Ever since RNC Chairman Michael Steele stirred up a "drill, baby, drill" chant at the 2008 Republican National Convention, those who believe that fixing America’s energy problems is as easy as a bumper sticker slogan were full of themselves.

Until the Deepwater Horizon rig blew up six weeks ago. The mile-deep blowout that is pouring oil and gas into the Gulf of Mexico is in the running to be the worst environmental disaster in American history.


(Photo: U.S. Coast Guard)

Now, drill, baby, drill doesn’t seem like such a quick and easy path towards the carefree guzzling that glib ideologues, talk radio clowns, and assorted political hacks have assured us is ours for the taking.

Truth to tell, it never was. Since America began importing oil in large quantities in the middle of the last century, we’ve known that oil dependence is a strategic liability.

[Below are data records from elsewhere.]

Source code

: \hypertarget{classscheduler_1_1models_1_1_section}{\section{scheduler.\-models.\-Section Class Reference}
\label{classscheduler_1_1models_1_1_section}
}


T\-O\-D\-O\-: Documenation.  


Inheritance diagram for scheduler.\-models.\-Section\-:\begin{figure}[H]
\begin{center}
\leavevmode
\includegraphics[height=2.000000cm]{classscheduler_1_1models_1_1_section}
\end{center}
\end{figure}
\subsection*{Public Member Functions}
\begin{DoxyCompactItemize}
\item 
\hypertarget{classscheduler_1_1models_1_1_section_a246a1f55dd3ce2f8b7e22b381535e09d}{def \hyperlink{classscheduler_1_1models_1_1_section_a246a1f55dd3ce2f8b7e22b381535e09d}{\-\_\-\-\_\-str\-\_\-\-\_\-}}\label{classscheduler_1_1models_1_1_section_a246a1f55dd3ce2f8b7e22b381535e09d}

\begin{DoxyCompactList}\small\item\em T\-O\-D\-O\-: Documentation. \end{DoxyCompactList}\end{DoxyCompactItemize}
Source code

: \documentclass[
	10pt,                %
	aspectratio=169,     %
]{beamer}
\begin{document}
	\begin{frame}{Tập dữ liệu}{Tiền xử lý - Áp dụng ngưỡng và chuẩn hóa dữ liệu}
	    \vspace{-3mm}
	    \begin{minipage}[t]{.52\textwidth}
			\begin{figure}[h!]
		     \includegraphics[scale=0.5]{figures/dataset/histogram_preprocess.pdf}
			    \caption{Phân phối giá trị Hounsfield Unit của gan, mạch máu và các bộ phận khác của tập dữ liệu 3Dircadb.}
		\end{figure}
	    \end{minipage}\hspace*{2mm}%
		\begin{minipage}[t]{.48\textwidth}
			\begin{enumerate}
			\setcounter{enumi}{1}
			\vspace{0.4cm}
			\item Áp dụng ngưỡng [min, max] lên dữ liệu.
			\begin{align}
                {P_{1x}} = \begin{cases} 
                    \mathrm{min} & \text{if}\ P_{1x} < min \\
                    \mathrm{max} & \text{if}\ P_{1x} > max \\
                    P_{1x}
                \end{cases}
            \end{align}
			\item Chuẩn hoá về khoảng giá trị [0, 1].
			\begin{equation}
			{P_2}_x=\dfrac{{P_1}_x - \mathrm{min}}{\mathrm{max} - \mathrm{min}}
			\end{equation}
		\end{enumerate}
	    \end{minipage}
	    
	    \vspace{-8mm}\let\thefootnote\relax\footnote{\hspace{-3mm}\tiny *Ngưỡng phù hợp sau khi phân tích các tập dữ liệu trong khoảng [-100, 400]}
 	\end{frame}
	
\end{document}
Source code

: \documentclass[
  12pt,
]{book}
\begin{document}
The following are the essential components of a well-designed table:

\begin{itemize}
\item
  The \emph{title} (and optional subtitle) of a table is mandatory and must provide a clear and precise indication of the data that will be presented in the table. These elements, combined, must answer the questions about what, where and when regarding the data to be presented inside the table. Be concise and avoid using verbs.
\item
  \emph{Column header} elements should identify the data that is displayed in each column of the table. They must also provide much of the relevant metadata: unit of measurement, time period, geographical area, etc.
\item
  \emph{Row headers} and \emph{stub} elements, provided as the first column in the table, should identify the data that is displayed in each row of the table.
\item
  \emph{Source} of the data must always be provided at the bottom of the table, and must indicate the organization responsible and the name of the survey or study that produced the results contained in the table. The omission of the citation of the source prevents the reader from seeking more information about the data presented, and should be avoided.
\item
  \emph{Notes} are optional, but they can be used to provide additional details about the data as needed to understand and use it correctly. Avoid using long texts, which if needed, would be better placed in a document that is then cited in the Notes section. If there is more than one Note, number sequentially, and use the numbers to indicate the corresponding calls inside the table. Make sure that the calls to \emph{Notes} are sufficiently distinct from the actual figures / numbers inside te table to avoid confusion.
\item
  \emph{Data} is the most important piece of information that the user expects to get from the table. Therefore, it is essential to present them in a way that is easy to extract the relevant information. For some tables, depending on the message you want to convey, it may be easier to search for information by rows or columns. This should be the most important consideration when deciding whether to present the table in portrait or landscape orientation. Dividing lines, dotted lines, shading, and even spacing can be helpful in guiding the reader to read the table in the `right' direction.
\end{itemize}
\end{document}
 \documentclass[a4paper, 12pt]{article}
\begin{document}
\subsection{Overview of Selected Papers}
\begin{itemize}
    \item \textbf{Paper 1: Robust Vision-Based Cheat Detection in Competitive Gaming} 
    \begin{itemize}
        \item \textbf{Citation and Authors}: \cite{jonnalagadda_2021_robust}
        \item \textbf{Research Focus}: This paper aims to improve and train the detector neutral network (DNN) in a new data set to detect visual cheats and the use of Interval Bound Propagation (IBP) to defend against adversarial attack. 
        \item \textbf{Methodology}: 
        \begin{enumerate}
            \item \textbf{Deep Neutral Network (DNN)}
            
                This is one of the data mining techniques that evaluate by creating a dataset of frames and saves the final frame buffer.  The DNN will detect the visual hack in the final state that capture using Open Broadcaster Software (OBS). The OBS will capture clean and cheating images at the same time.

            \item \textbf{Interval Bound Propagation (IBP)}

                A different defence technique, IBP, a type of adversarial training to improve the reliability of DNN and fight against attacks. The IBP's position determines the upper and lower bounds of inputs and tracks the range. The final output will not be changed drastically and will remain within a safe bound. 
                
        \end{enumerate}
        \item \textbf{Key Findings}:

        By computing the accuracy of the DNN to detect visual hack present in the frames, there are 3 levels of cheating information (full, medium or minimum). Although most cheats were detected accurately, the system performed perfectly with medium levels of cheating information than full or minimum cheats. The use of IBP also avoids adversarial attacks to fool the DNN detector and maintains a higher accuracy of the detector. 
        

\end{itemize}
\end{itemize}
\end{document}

Every administration over the past 40 years has promoted the virtues of energy independence.

We haven’t achieved it. In fact, we’ve gone backwards. Obdurate political opposition, resistance from entrenched interests, and lack of will are important reasons why.

A related reason is that it will be hard to retool America’s energy economy to achieve independence – not autarky, which would be neither feasible nor useful – but independence in the sense of giving ourselves an array of energy choices that don’t entangle the U.S. in geopolitical briar patches or endanger the natural capital that serves as a global life support system.

Hard, but worth it. If the events in the Gulf of Mexico don’t demonstrate the necessity of diversifying our energy portfolio, it’s hard to imagine what would.